SRTP ports and port options:
* Asterisk ports have net/pjsip and SRTP options: both must be enabled
* net/pjsip has an EXTSRTP option, which must be enabled
* EXSRTP and SRTP options both pull in the net/libsrtp2 library
* net/libsrtp was long depreciated and replaced by a newer version, libsrtp2, because it conflicted with OpenSSL in base of previous FreeBSD versions
* audio/baresip is an SIP client which had the srtp option: DTLS_SRTP is now available as an option, but is marked as broken

For IAX, RSA key exchange or MD5 hashing only secures the authentication handshake. The communication stream also requires a dynamic key (aes128) or VPN.

MQTT's authentication is too basic to allow secure conversation, however it can use SSL/TLS.
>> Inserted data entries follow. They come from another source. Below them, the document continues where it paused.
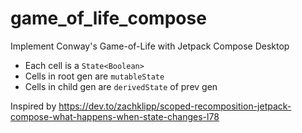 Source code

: # game_of_life_compose
Implement Conway's Game-of-Life with Jetpack Compose Desktop
- Each cell is a `State<Boolean>`
- Cells in root gen are `mutableState`
- Cells in child gen are `derivedState` of prev gen

Inspired by https://dev.to/zachklipp/scoped-recomposition-jetpack-compose-what-happens-when-state-changes-l78
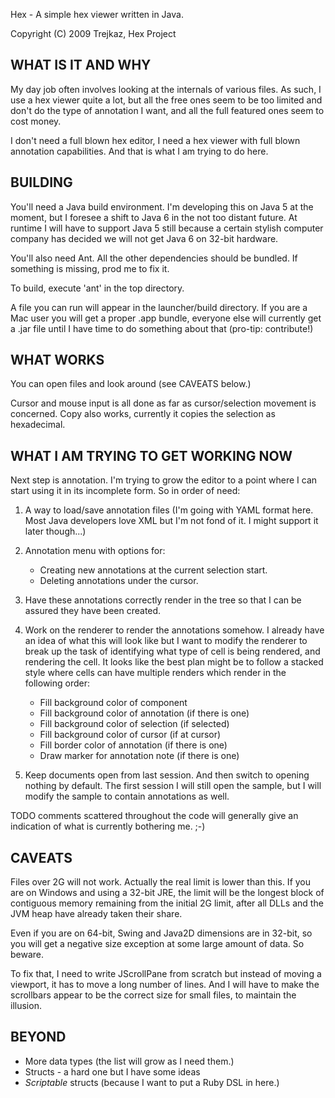 

Hex - A simple hex viewer written in Java.

Copyright (C) 2009  Trejkaz, Hex Project


WHAT IS IT AND WHY
------------------

My day job often involves looking at the internals of various files.
As such, I use a hex viewer quite a lot, but all the free ones seem to
be too limited and don't do the type of annotation I want, and all the
full featured ones seem to cost money.

I don't need a full blown hex editor, I need a hex viewer with full blown
annotation capabilities.  And that is what I am trying to do here.


BUILDING
--------

You'll need a Java build environment.  I'm developing this on Java 5 at
the moment, but I foresee a shift to Java 6 in the not too distant future.
At runtime I will have to support Java 5 still because a certain stylish
computer company has decided we will not get Java 6 on 32-bit hardware.

You'll also need Ant.  All the other dependencies should be bundled.
If something is missing, prod me to fix it.

To build, execute 'ant' in the top directory.

A file you can run will appear in the launcher/build directory.  If you
are a Mac user you will get a proper .app bundle, everyone else will
currently get a .jar file until I have time to do something about that
(pro-tip: contribute!)


WHAT WORKS
----------

You can open files and look around (see CAVEATS below.)

Cursor and mouse input is all done as far as cursor/selection movement
is concerned.  Copy also works, currently it copies the selection as
hexadecimal.


WHAT I AM TRYING TO GET WORKING NOW
-----------------------------------

Next step is annotation.  I'm trying to grow the editor to a point where
I can start using it in its incomplete form.  So in order of need:

1. A way to load/save annotation files (I'm going with YAML format here.
   Most Java developers love XML but I'm not fond of it.  I might support
   it later though...)

2. Annotation menu with options for:
    * Creating new annotations at the current selection start.
    * Deleting annotations under the cursor.

3. Have these annotations correctly render in the tree so that I can
   be assured they have been created.

4. Work on the renderer to render the annotations somehow.  I already
   have an idea of what this will look like but I want to modify the
   renderer to break up the task of identifying what type of cell is
   being rendered, and rendering the cell.  It looks like the best
   plan might be to follow a stacked style where cells can have
   multiple renders which render in the following order:

     - Fill background color of component
     - Fill background color of annotation (if there is one)
     - Fill background color of selection (if selected)
     - Fill background color of cursor (if at cursor)
     - Fill border color of annotation (if there is one)
     - Draw marker for annotation note (if there is one)

5. Keep documents open from last session.  And then switch to opening
   nothing by default.  The first session I will still open the sample,
   but I will modify the sample to contain annotations as well.

TODO comments scattered throughout the code will generally give an
indication of what is currently bothering me. ;-)


CAVEATS
-------

Files over 2G will not work.  Actually the real limit is lower than this.
If you are on Windows and using a 32-bit JRE, the limit will be the
longest block of contiguous memory remaining from the initial 2G limit,
after all DLLs and the JVM heap have already taken their share.

Even if you are on 64-bit, Swing and Java2D dimensions are in 32-bit, so
you will get a negative size exception at some large amount of data.
So beware.

To fix that, I need to write JScrollPane from scratch but instead of
moving a viewport, it has to move a long number of lines.  And I will
have to make the scrollbars appear to be the correct size for small files,
to maintain the illusion.


BEYOND
------

* More data types (the list will grow as I need them.)
* Structs - a hard one but I have some ideas
* *Scriptable* structs (because I want to put a Ruby DSL in here.)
CoAP (Constrained Application Protocol) is a framework from IETF as an alternative to MQTT, but it provides no security mechanisms.

* MQTT and CoAP, IoT Protocols

Further Reading
Last edited:


Active Member

Reaction score: 51
Messages: 115

That rabbitmq package looks pretty neat. I think I could program a script to instant message myself an alert from a server with it.

{Financial data breaks a threshold, system stat breaks a threshold, some sort of device monitor breaks a threshold...the dog ran out of food...the house temp dropped below zero, etc.}

Edit: I suppose any xmpp terminal client should be able to do the same.


Active Member

Reaction score: 51
Messages: 115

And there it is: sendxmpp
Config file {need to chmod 600 this file}:
username: myusername
jserver: mychatserver.extension
port: 5222
password: mypassword

send a message {this server requires TLS}:

echo "hello world" | sendxmpp -t -a /usr/local/share/certs/ca-root-nss.crt -s hello someotheruser@servername.extension

Here's a perl script intended for crontab

#!/usr/local/bin/perl -w

$TIME = `date "+%r"`;
$DATE = `date "+%m/%d/%Y"`;

$VAR1 = "echo \"Finished Collecting Weather Data @ $TIME on $DATE\" | sendxmpp -t -a /usr/local/share/certs/ca-root-nss.crt -s weatherupdate myname\@mychatserver.extension";



Active Member

Reaction score: 51
Messages: 115

Upon further reading the above is a Perl module that can be used to send and receive xmpp messages.

It's the same module that sendxmpp uses. Anyways it looks really neat and easy to setup a control system with it where you can control a machine with your cellphone/tablet just by using Perl scripts and an xmpp client on the remote device.